Quando vemos no PSOL setores partidários ora rejeitando por princípio qualquer compromisso ora, por outro lado, tratando qualquer aliado mais próximo como partido irmão, quanta diferença tem tudo isso para o método de Lenin. Nossa teoria não é um dogma, mas um guia para ação, repetia sempre. Aqui também há duas ideias: a teoria não é um dogma, mas existe. Erram quem a transforma num dogma e erra quem a despreza.

O princípio fundamental de Lenin era a busca por apresentar o partido se postulando como alternativa e combatendo a influência de outros interesses de classe no seio do movimento operário, mas ao mesmo tempo abria exceções, sobretudo quando era necessário concluir tais acordos e desvios de rota diante do combate ao czarismo.
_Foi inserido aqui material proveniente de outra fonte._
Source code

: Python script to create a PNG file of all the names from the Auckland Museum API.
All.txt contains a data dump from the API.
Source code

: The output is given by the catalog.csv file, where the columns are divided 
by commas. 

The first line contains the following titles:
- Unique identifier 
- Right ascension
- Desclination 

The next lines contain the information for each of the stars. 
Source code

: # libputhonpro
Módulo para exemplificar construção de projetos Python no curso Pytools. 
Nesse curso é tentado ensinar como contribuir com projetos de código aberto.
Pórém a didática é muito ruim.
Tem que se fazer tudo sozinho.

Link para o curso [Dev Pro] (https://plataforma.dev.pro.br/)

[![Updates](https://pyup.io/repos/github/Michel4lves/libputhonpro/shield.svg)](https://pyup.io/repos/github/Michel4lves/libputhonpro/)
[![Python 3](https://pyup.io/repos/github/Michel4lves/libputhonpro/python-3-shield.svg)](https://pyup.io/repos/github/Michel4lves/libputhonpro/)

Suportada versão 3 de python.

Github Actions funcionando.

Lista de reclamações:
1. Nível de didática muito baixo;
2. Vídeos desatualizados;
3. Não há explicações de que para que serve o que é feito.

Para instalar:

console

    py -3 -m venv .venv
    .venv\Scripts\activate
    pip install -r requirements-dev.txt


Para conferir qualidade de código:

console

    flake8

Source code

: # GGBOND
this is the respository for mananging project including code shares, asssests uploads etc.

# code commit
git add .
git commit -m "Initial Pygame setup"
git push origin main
Além do combate contra regimes ditatoriais, também este critério era usado no combate à extrema direita.

Por isso, a exceção mais forte à regra da apresentação de chapa própria é a possibilidade de que uma chapa própria de um partido que se reivindique socialista facilite de modo claro a vitória de alguma força de extrema direita. Mas, neste caso, deve-se estudar de modo muito rigoroso a situação concreta. Vale registrar que Lenin escreveu suas teses e formulou seus princípios antes da ascensão do nazismo. Os centúrias negras na Rússia foram antecedentes desta posição. Mesmo assim, Lenin nunca deixa de dar importância para a necessidade de derrotá-los. Em um dos seus artigos sobre tática eleitoral sustentava:

Suponhamos que os centúrias negras obtenham 26% dos votos, os Trudoviques 25%, os democratas constitucionais o mesmo e os social-democratas 24%. O centúria negra será eleito, se não for formado um bloco entre social-democratas, trudoviques e democratas constitucionais. Esta é uma objeção que deve ser levado em conta seriamente e deve ser considerada com cuidado. Mas, para isso, é preciso examinar detalhadamente qual é o atual sistema eleitoral, ou seja, o atual sistema eleitoral na Rússia ”. (p. 84-85, tomo XIV)
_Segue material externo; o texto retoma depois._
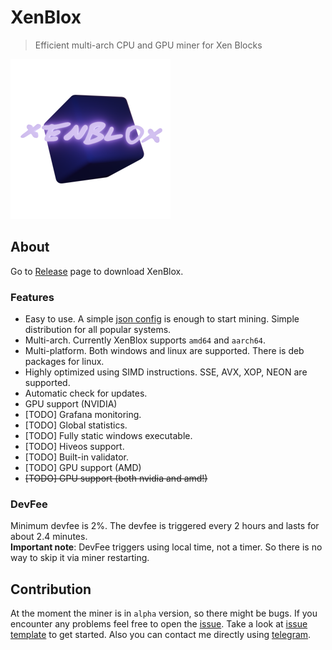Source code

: # XenBlox
> Efficient multi-arch CPU and GPU miner for Xen Blocks

![logo](https://raw.githubusercontent.com/beshenkaD/XenBloxMiner/refs/heads/main/img/logo.png)
## About
Go to [Release](https://github.com/beshenkaD/XenBloxMiner/releases) page to download XenBlox.
### Features
- Easy to use. A simple [json config](https://github.com/beshenkaD/XenBloxMiner/blob/main/config.json) is enough to start mining. Simple distribution for all popular systems.
- Multi-arch. Currently XenBlox supports `amd64` and `aarch64`.
- Multi-platform. Both windows and linux are supported. There is deb packages for linux.
- Highly optimized using SIMD instructions. SSE, AVX, XOP, NEON are supported.
- Automatic check for updates.
- GPU support (NVIDIA)
- [TODO] Grafana monitoring.
- [TODO] Global statistics.
- [TODO] Fully static windows executable.
- [TODO] Hiveos support.
- [TODO] Built-in validator.
- [TODO] GPU support (AMD)
- ~~[TODO] GPU support (both nvidia and amd!)~~

### DevFee
Minimum devfee is 2%. The devfee is triggered every 2 hours and lasts for about 2.4 minutes.  
**Important note**: DevFee triggers using local time, not a timer. So there is no way to skip it via miner restarting.

## Contribution
At the moment the miner is in `alpha` version, so there might be bugs. If you encounter any problems feel free to open the [issue](https://github.com/beshenkaD/XenBloxMiner/issues). Take a look at [issue template](https://github.com/beshenkaD/XenBloxMiner/blob/main/ISSUE.md) to get started. 
Also you can contact me directly using [telegram](https://t.me/beshenkaD).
Os casos de apoio a liberais contra o governo ou contra conservadores e reacionários não eram abundantes, sustentava Lenin. Seria mais comum nos parlamentos do interior. “Sem dúvida, predominarão os casos em que os liberais são mais fracos que os ultra-reacionários e, portanto, é preciso formar o bloco geral de oposição para derrotar estes” ( p 255 tomo 21).

Aceitava então a tarefa de enfrentar o governo reacionário e a ultra direita com acordos eleitorais com reformistas ou com liberais, mas sua preferência era por apresentar uma alternativa independente e denunciava quem exagerava a ameaça da extrema direita para consertar acordos com a burguesia. A atual situação mundial registra um ascenso de posições de extrema direita e mesmo nos EUA foi correto votar em Biden contra Trump. Assim que a análise concreta da situação concreta é uma necessidade, o que não nos isenta de termos princípios e regras. É a partir deles que devemos definir nossas elaborações. E, neste quadro, apresentar as exceções, que surgem a partir da análise concreta da situação concreta. Mas tais exceções precisam se justificar e não podem enfraquecer a estratégia da mobilização.
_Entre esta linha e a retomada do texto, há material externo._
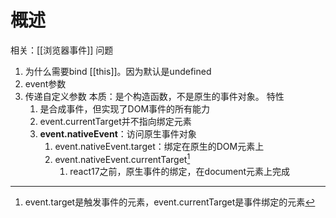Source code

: # 概述
相关：[[浏览器事件]] 
问题
1. 为什么需要bind [[this]]。因为默认是undefined
2. event参数
3. 传递自定义参数
本质：是个构造函数，不是原生的事件对象。
特性
	1. 是合成事件，但实现了DOM事件的所有能力
	2. event.currentTarget并不指向绑定元素
	3. **event.nativeEvent**：访问原生事件对象
		1. event.nativeEvent.target：绑定在原生的DOM元素上
		2. event.nativeEvent.currentTarget[^1] 
			1. react17之前，原生事件的绑定，在document元素上完成

[^1]: event.target是触发事件的元素，event.currentTarget是事件绑定的元素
Ou seja, poderia dizer-se que a necessidade de derrotar a extrema direita é uma regra, tal a importância dessa tarefa, mas consideremos que, apesar disso, Lenin tratava tal orientação como exceção as duas regras fundamentais, a saber, ter candidatura própria e não se aliar com partidos burgueses. É nossa posição.

De preferência, antes de prestar qualquer chamado ao voto num partido liberal contra um partido fascista, é preferível chamar o voto num partido reformista contra o partido fascista, mas antes de chamar o voto em qualquer variante deste tipo, o esforço, se não há risco sério de a extrema direita vencer, é de ter cara própria. Concretamente, numa eleição presidencial como tivemos no Brasil em 2018, foi melhor ter chamado o voto em Haddad do que teria sido pedir o voto em Alckmin contra Bolsonaro. Não creio que faria muita diferença chamar o voto em Ciro ou em Haddad, dada a semelhança enorme entre seus programas, ambos burgueses e reformistas. Mas foi muito importante termos apresentado o nome do PSOL no primeiro turno.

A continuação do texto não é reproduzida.